> [Work order]:
Reproduce from the records below, with no pictures, exactly the lines between the one containing "- Clone the repository" and the one containing "- **Routing**: Implemented", inclusive.
· · · · · · ·
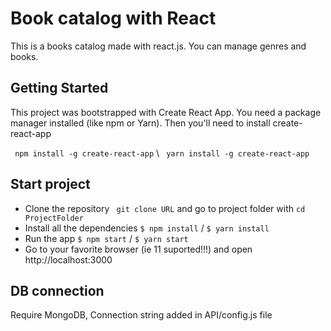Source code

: # Book catalog with React

This is a books catalog made with react.js. You can manage genres and books.

## Getting Started

This project was bootstrapped with Create React App. You need a package manager installed (like npm or Yarn). Then you'll need to install create-react-app

` npm install -g create-react-app` \\ ` yarn install -g create-react-app`

## Start project
  
  - Clone the repository 
  ` git clone URL` and go to project folder with `cd ProjectFolder`
  - Install all the dependencies
  `$ npm install` / `$ yarn install`
  - Run the app 
  `$ npm start` / `$ yarn start`
  - Go to your favorite browser (ie 11 suported!!!) and open http://localhost:3000
## DB connection
Require MongoDB, Connection string added in API/config.js file

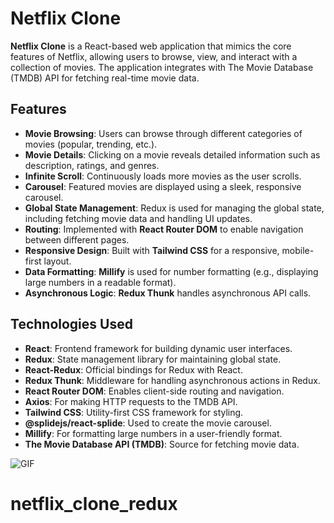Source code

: # Netflix Clone

**Netflix Clone** is a React-based web application that mimics the core features of Netflix, allowing users to browse, view, and interact with a collection of movies. The application integrates with The Movie Database (TMDB) API for fetching real-time movie data.

## Features

- **Movie Browsing**: Users can browse through different categories of movies (popular, trending, etc.).
- **Movie Details**: Clicking on a movie reveals detailed information such as description, ratings, and genres.
- **Infinite Scroll**: Continuously loads more movies as the user scrolls.
- **Carousel**: Featured movies are displayed using a sleek, responsive carousel.
- **Global State Management**: Redux is used for managing the global state, including fetching movie data and handling UI updates.
- **Routing**: Implemented with **React Router DOM** to enable navigation between different pages.
- **Responsive Design**: Built with **Tailwind CSS** for a responsive, mobile-first layout.
- **Data Formatting**: **Millify** is used for number formatting (e.g., displaying large numbers in a readable format).
- **Asynchronous Logic**: **Redux Thunk** handles asynchronous API calls.

## Technologies Used

- **React**: Frontend framework for building dynamic user interfaces.
- **Redux**: State management library for maintaining global state.
- **React-Redux**: Official bindings for Redux with React.
- **Redux Thunk**: Middleware for handling asynchronous actions in Redux.
- **React Router DOM**: Enables client-side routing and navigation.
- **Axios**: For making HTTP requests to the TMDB API.
- **Tailwind CSS**: Utility-first CSS framework for styling.
- **@splidejs/react-splide**: Used to create the movie carousel.
- **Millify**: For formatting large numbers in a user-friendly format.
- **The Movie Database API (TMDB)**: Source for fetching movie data.


![GIF](netflix.gif)

# netflix_clone_redux

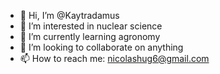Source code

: - 👋 Hi, I’m @Kaytradamus
- 👀 I’m interested in nuclear science 
- 🌱 I’m currently learning agronomy
- 💞️ I’m looking to collaborate on anything
- 📫 How to reach me: nicolashug6@gmail.com

<!---
Kaytradamus/Kaytradamus is a ✨ special ✨ repository because its `README.md` (this file) appears on your GitHub profile.
You can click the Preview link to take a look at your changes.
--->
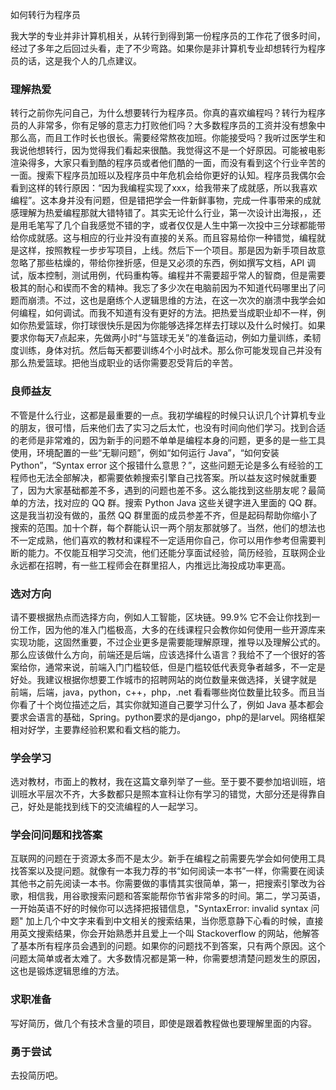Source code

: 如何转行为程序员

我大学的专业并非计算机相关，从转行到得到第一份程序员的工作花了很多时间，经过了多年之后回过头看，走了不少弯路。如果你是非计算机专业却想转行为程序员的话，这是我个人的几点建议。

### 理解热爱

转行之前你先问自己，为什么想要转行为程序员。你真的喜欢编程吗？转行为程序员的人非常多，你有足够的意志力打败他们吗？大多数程序员的工资并没有想象中那么高，而且工作时长也很长。需要经常熬夜加班。你能接受吗？我听过医学生和我说他想转行，因为觉得我们看起来很酷。我觉得这不是一个好原因。可能被电影渲染得多，大家只看到酷的程序员或者他们酷的一面，而没有看到这个行业辛苦的一面。搜索下程序员加班以及程序员中年危机会给你更好的认知。程序员我偶尔会看到这样的转行原因：“因为我编程实现了xxx，给我带来了成就感，所以我喜欢编程”。这本身并没有问题，但是错把学会一件新鲜事物，完成一件事带来的成就感理解为热爱编程那就大错特错了。其实无论什么行业，第一次设计出海报，，还是用毛笔写了几个自我感觉不错的字，或者仅仅是人生中第一次投中三分球都能带给你成就感。这与相应的行业并没有直接的关系。而且容易给你一种错觉，编程就是这样，按照教程一步步写项目，上线。然后下一个项目。那是因为新手项目故意忽略了那些枯燥的，带给你挫折感，但是又必须的东西，例如撰写文档，API 调试，版本控制，测试用例，代码重构等。编程并不需要超乎常人的智商，但是需要极其的耐心和锲而不舍的精神。我忘了多少次在电脑前因为不知道代码哪里出了问题而崩溃。不过，这也是磨练个人逻辑思维的方法，在这一次次的崩溃中我学会如何编程，如何调试。而我不知道有没有更好的方法。把热爱当成职业却不一样，例如你热爱篮球，你打球很快乐是因为你能够选择怎样去打球以及什么时候打。如果要求你每天7点起来，先做两小时“与篮球无关”的准备运动，例如力量训练，柔韧度训练，身体对抗。然后每天都要训练4个小时战术。那么你可能发现自己并没有那么热爱篮球。把他当成职业的话你需要忍受背后的辛苦。

### 良师益友

不管是什么行业，这都是最重要的一点。我初学编程的时候只认识几个计算机专业的朋友，很可惜，后来他们去了实习之后太忙，也没有时间向他们学习。找到合适的老师是非常难的，因为新手的问题不单单是编程本身的问题，更多的是一些工具使用，环境配置的一些“无聊问题”，例如“如何运行 Java”，“如何安装 Python”，“Syntax error 这个报错什么意思？”，这些问题无论是多么有经验的工程师也无法全部解决，都需要依赖搜索引擎自己找答案。所以益友这时候就重要了，因为大家基础都差不多，遇到的问题也差不多。这么能找到这些朋友呢？最简单的方法，找对应的 QQ 群。搜索 Python Java 这些关键字进入里面的 QQ 群。这是我当初没有做的，虽然 QQ 群里面的成员参差不齐，但是起码帮助你缩小了搜索的范围。加十个群，每个群能认识一两个朋友那就够了。当然，他们的想法也不一定成熟，他们喜欢的教材和课程不一定适用你自己，你可以用作参考但需要判断的能力。不仅能互相学习交流，他们还能分享面试经验，简历经验，互联网企业永远都在招聘，有一些工程师会在群里招人，内推远比海投成功率更高。

### 选对方向

请不要根据热点而选择方向，例如人工智能，区块链。99.9% 它不会让你找到一份工作，因为他的准入门槛极高，大多的在线课程只会教你如何使用一些开源库来实现功能，这固然重要，不过企业更多是需要能理解原理，推导以及理解公式的。那么应该做什么方向，前端还是后端，应该选择什么语言？我给不了一个很好的答案给你，通常来说，前端入门门槛较低，但是门槛较低代表竞争者越多，不一定是好处。我建议根据你想要工作城市的招聘网站的岗位数量来做选择，关键字就是 前端，后端，java，python，c++，php，.net 看看哪些岗位数量比较多。而且当你看了十个岗位描述之后，其实你就知道自己要学习什么了，例如 Java 基本都会要求会语言的基础，Spring。python要求的是django，php的是larvel。网络框架相对好学，主要靠经验积累和看文档的能力。

### 学会学习

选对教材，市面上的教材，我在这篇文章列举了一些。至于要不要参加培训班，培训班水平层次不齐，大多数都只是照本宣科让你有学习的错觉，大部分还是得靠自己，好处是能找到线下的交流编程的人一起学习。

### 学会问问题和找答案

互联网的问题在于资源太多而不是太少。新手在编程之前需要先学会如何使用工具找答案以及提问题。就像有一本我力荐的书“如何阅读一本书”一样，你需要在阅读其他书之前先阅读一本书。你需要做的事情其实很简单，第一，把搜索引擎改为谷歌，相信我，用谷歌搜索问题和答案能帮你节省非常多的时间。第二，学习英语，一开始英语不好的时候你可以选择把报错信息，"SyntaxError: invalid syntax 问题" 加上几个中文字来看到中文相关的搜索结果，当你愿意静下心看的时候，直接用英文搜索结果，你会开始熟悉并且爱上一个叫 Stackoverflow 的网站，他解答了基本所有程序员会遇到的问题。如果你的问题找不到答案，只有两个原因。这个问题太简单或者太难了。大多数情况都是第一种，你需要想清楚问题发生的原因，这也是锻炼逻辑思维的方法。

### 求职准备
写好简历，做几个有技术含量的项目，即使是跟着教程做也要理解里面的内容。

### 勇于尝试
去投简历吧。
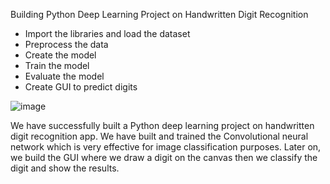 Building Python Deep Learning Project on Handwritten Digit Recognition

- Import the libraries and load the dataset
- Preprocess the data
- Create the model
- Train the model
- Evaluate the model
- Create GUI to predict digits

![image](https://user-images.githubusercontent.com/34205435/166753891-67b4dd2c-3692-4755-8543-d7ce2bed5d0b.png)


We have successfully built a Python deep learning project on handwritten digit recognition app. 
We have built and trained the Convolutional neural network which is very effective 
for image classification purposes. Later on, we build the GUI where we draw a digit 
on the canvas then we classify the digit and show the results.
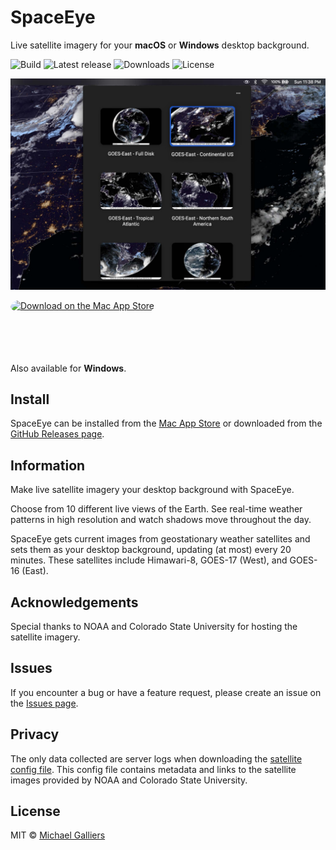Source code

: # SpaceEye

Live satellite imagery for your **macOS** or **Windows** desktop background.

![Build](https://github.com/KYDronePilot/SpaceEye/workflows/Build/badge.svg)
![Latest release](https://img.shields.io/github/v/release/KYDronePilot/SpaceEye?label=latest%20release)
![Downloads](https://img.shields.io/github/downloads/KYDronePilot/SpaceEye/latest/total)
![License](https://img.shields.io/github/license/KYDronePilot/SpaceEye)

![App running on macOS](docs/img/macos_menubar.jpg)

<a href="https://apps.apple.com/us/app/spaceeye-satellite-wallpaper/id1539851747?mt=12&amp;itsct=apps_box&amp;itscg=30200" style="display: inline-block; overflow: hidden; border-top-left-radius: 13px; border-top-right-radius: 13px; border-bottom-right-radius: 13px; border-bottom-left-radius: 13px; width: 250px; height: 83px;"><img src="https://tools.applemediaservices.com/api/badges/download-on-the-mac-app-store/black/en-US?size=250x83&amp;releaseDate=1608163200&h=b44730f456f465fe5777eff552560a5c" alt="Download on the Mac App Store" style="border-top-left-radius: 13px; border-top-right-radius: 13px; border-bottom-right-radius: 13px; border-bottom-left-radius: 13px; width: 250px; height: 83px;"></a>

Also available for **Windows**.

## Install

SpaceEye can be installed from the [Mac App
Store](https://apps.apple.com/us/app/spaceeye-satellite-wallpaper/id1539851747)
or downloaded from the [GitHub Releases
page](https://github.com/KYDronePilot/SpaceEye/releases).

## Information

Make live satellite imagery your desktop background with SpaceEye.

Choose from 10 different live views of the Earth. See real-time weather patterns
in high resolution and watch shadows move throughout the day.

SpaceEye gets current images from geostationary weather satellites and sets them
as your desktop background, updating (at most) every 20 minutes. These
satellites include Himawari-8, GOES-17 (West), and GOES-16 (East).

## Acknowledgements

Special thanks to NOAA and Colorado State University for hosting the satellite
imagery.

## Issues

If you encounter a bug or have a feature request, please create an issue on the
[Issues page](https://github.com/KYDronePilot/SpaceEye/issues).

## Privacy

The only data collected are server logs when downloading the [satellite config
file](https://spaceeye-satellite-configs.s3.us-east-2.amazonaws.com/1.0.1/config.json).
This config file contains metadata and links to the satellite images provided by
NOAA and Colorado State University.

## License

MIT © [Michael Galliers](https://github.com/KYDronePilot)
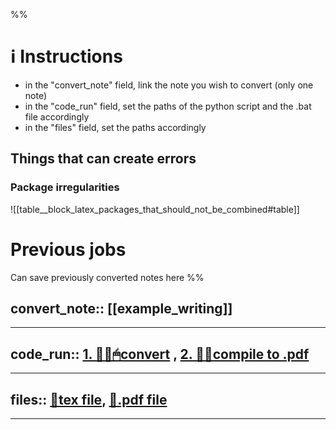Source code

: 

%%
# ℹ Instructions
- in the "convert_note" field, link the note you wish to convert (only one note)
- in the "code_run" field, set the paths of the python script and the .bat file accordingly
- in the "files" field, set the paths accordingly

## Things that can create errors
### Package irregularities

![[table__block_latex_packages_that_should_not_be_combined#table]]


# Previous jobs
Can save previously converted notes here
%%

convert_note:: [[example_writing]]
--

---

code_run:: [1. 👨‍💻🖱convert](<file:///C:\Users\dvrch\Desktop\Memoire 2024\Straightforward-Obsidian2Latex\Straightforward-Obsidian2Latex-DV\converter.py>) , [2. 👨‍💻compile to .pdf](<file:///c:\Users\dvrch\Desktop\Memoire 2024\Straightforward-Obsidian2Latex\Straightforward-Obsidian2Latex-DV\compile_and_open.sh>)
--


---


files::  [📁tex file](<file:///C:\Users\dvrch\Desktop\Memoire 2024\Straightforward-Obsidian2Latex\Straightforward-Obsidian2Latex-DV\example_vault\✍Writing\example_writing.tex>), [📁.pdf file](<file:///C:\Users\dvrch\Desktop\Memoire 2024\Straightforward-Obsidian2Latex\Straightforward-Obsidian2Latex-DV\example_vault\✍Writing\example_writing.pdf>)
-- 

---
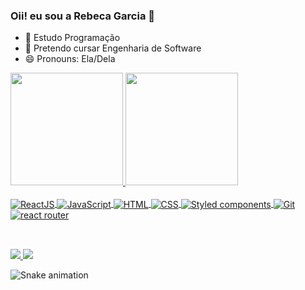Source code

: ### Oii! eu sou a Rebeca Garcia 👋



- 🌱 Estudo Programação 
- 👯 Pretendo cursar Engenharia de Software
- 😄 Pronouns: Ela/Dela

<div>
  <a href="https://github.com/eurebecagarcia">
  <img height="180em" src="https://github-readme-stats.vercel.app/api?username=eurebecagarcia&show_icons=true&theme=dark&include_all_commits=true&count_private=true"/>
  <img height="180em" src="https://github-readme-stats.vercel.app/api/top-langs/?username=eurebecagarcia&layout=compact&langs_count=7&theme=dark"/>
</div>
<div style="display: inline_block"><br>
  <img alt="ReactJS" align="center" src="https://img.shields.io/badge/React-20232A?style=for-the-badge&logo=react&logoColor=61DAFB">
  <img alt="JavaScript" align="center" src="https://img.shields.io/badge/JavaScript-F7DF1E?style=for-the-badge&logo=javascript&logoColor=black">
  <img alt="HTML" align="center" src="https://img.shields.io/badge/HTML5-E34F26?style=for-the-badge&logo=html5&logoColor=white">
  <img alt="CSS" align="center" src="https://img.shields.io/badge/CSS3-1572B6?style=for-the-badge&logo=css3&logoColor=white">  
 <img alt="Styled components" align="center" src="https://img.shields.io/badge/styled--components-DB7093?style=for-the-badge&logo=styled-components&logoColor=white">
  <img alt="Git" align="center" src="https://img.shields.io/badge/GIT-E44C30?style=for-the-badge&logo=git&logoColor=white"> 
  <img alt="react router" align="center" src="https://img.shields.io/badge/React_Router-CA4245?style=for-the-badge&logo=react-router&logoColor=white">
</div><br>
  
  ##
<div>
  <a href="https://www.linkedin.com/in/rebeca-garcia-43517b216/" target="_blank">
    <img src="https://img.shields.io/badge/LinkedIn-0077B5?style=for-the-badge&logo=linkedin&logoColor=white">
  </a>
<a href="mailto:rebecagarciarodrigues21@gmail.com" target="_blank">
    <img src="https://img.shields.io/badge/Gmail-D14836?style=for-the-badge&logo=gmail&logoColor=white">
  </a>

![Snake animation](https://github.com/eurebecagarcia/eurebecagarcia/blob/output/github-contribution-grid-snake.svg)


</div>                                                                                                                                          
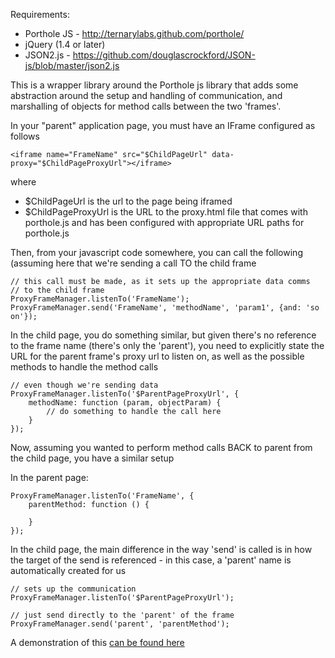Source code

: Requirements:

* Porthole JS - http://ternarylabs.github.com/porthole/
* jQuery (1.4 or later)
* JSON2.js - https://github.com/douglascrockford/JSON-js/blob/master/json2.js

This is a wrapper library around the Porthole js library that adds some abstraction
around the setup and handling of communication, and marshalling of objects for
method calls between the two 'frames'. 

In your "parent" application page, you must have an IFrame configured as follows

	<iframe name="FrameName" src="$ChildPageUrl" data-proxy="$ChildPageProxyUrl"></iframe>

where

* $ChildPageUrl is the url to the page being iframed
* $ChildPageProxyUrl is the URL to the proxy.html file that comes with porthole.js and has been configured with appropriate URL paths for porthole.js
			
Then, from your javascript code somewhere, you can call the following (assuming
here that we're sending a call TO the child frame

	// this call must be made, as it sets up the appropriate data comms 
	// to the child frame
	ProxyFrameManager.listenTo('FrameName');
	ProxyFrameManager.send('FrameName', 'methodName', 'param1', {and: 'so on'});


In the child page, you do something similar, but given there's no reference
to the frame name (there's only the 'parent'), you need to explicitly state
the URL for the parent frame's proxy url to listen on, as well as the 
possible methods to handle the method calls

	// even though we're sending data
	ProxyFrameManager.listenTo('$ParentPageProxyUrl', {
		methodName: function (param, objectParam) {
			// do something to handle the call here
		}
	});

Now, assuming you wanted to perform method calls BACK to parent from the
child page, you have a similar setup

In the parent page: 

	ProxyFrameManager.listenTo('FrameName', {
		parentMethod: function () {

		}
	});

In the child page, the main difference in the way 'send' is called is 
in how the target of the send is referenced - in this case, a 'parent' name
is automatically created for us 

	// sets up the communication 
	ProxyFrameManager.listenTo('$ParentPageProxyUrl');

	// just send directly to the 'parent' of the frame
	ProxyFrameManager.send('parent', 'parentMethod');
	
	
A demonstration of this [can be found here](http://demo.mikenovember.com/proxy-frame/parent/)
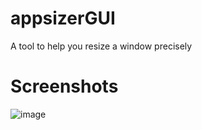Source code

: # appsizerGUI
A tool to help you resize a window precisely

# Screenshots
![image](https://user-images.githubusercontent.com/34207693/160174591-4e82cafc-624f-4f94-92ed-fc551bb76158.png)
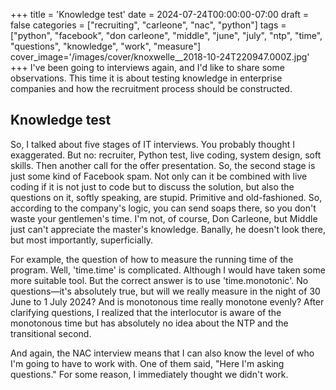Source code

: +++
title = 'Knowledge test'
date = 2024-07-24T00:00:00-07:00
draft = false
categories = ["recruiting", "carleone", "nac", "python"]
tags = ["python", "facebook", "don carleone", "middle", "june", "july", "ntp", "time", "questions", "knowledge", "work", "measure"]
cover_image='/images/cover/knoxwelle__2018-10-24T220947.000Z.jpg'
+++
I've been going to interviews again, and I'd like to share some observations. This time it is about testing knowledge in enterprise companies and how the recruitment process should be constructed.

## Knowledge test

So, I talked about five stages of IT interviews. You probably thought I exaggerated. But no: recruiter, Python test, live coding, system design, soft skills. Then another call for the offer presentation. So, the second stage is just some kind of Facebook spam. Not only can it be combined with live coding if it is not just to code but to discuss the solution, but also the questions on it, softly speaking, are stupid. Primitive and old-fashioned. So, according to the company's logic, you can send soaps there, so you don't waste your gentlemen's time. I'm not, of course, Don Carleone, but Middle just can't appreciate the master's knowledge. Banally, he doesn't look there, but most importantly, superficially.

For example, the question of how to measure the running time of the program. Well, 'time.time' is complicated. Although I would have taken some more suitable tool. But the correct answer is to use 'time.monotonic'. No questions—it's absolutely true, but will we really measure in the night of 30 June to 1 July 2024? And is monotonous time really monotone evenly? After clarifying questions, I realized that the interlocutor is aware of the monotonous time but has absolutely no idea about the NTP and the transitional second.

And again, the NAC interview means that I can also know the level of who I'm going to have to work with. One of them said, "Here I'm asking questions." For some reason, I immediately thought we didn't work.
· · · · · · ·
> [Solution]:
  - Clone the repository 
  ` git clone URL` and go to project folder with `cd ProjectFolder`
  - Install all the dependencies
  `$ npm install` / `$ yarn install`
  - Run the app 
  `$ npm start` / `$ yarn start`
  - Go to your favorite browser (ie 11 suported!!!) and open http://localhost:3000
## DB connection
Require MongoDB, Connection string added in API/config.js file

Source code

: # Netflix Clone

**Netflix Clone** is a React-based web application that mimics the core features of Netflix, allowing users to browse, view, and interact with a collection of movies. The application integrates with The Movie Database (TMDB) API for fetching real-time movie data.

## Features

- **Movie Browsing**: Users can browse through different categories of movies (popular, trending, etc.).
- **Movie Details**: Clicking on a movie reveals detailed information such as description, ratings, and genres.
- **Infinite Scroll**: Continuously loads more movies as the user scrolls.
- **Carousel**: Featured movies are displayed using a sleek, responsive carousel.
- **Global State Management**: Redux is used for managing the global state, including fetching movie data and handling UI updates.
- **Routing**: Implemented with **React Router DOM** to enable navigation between different pages.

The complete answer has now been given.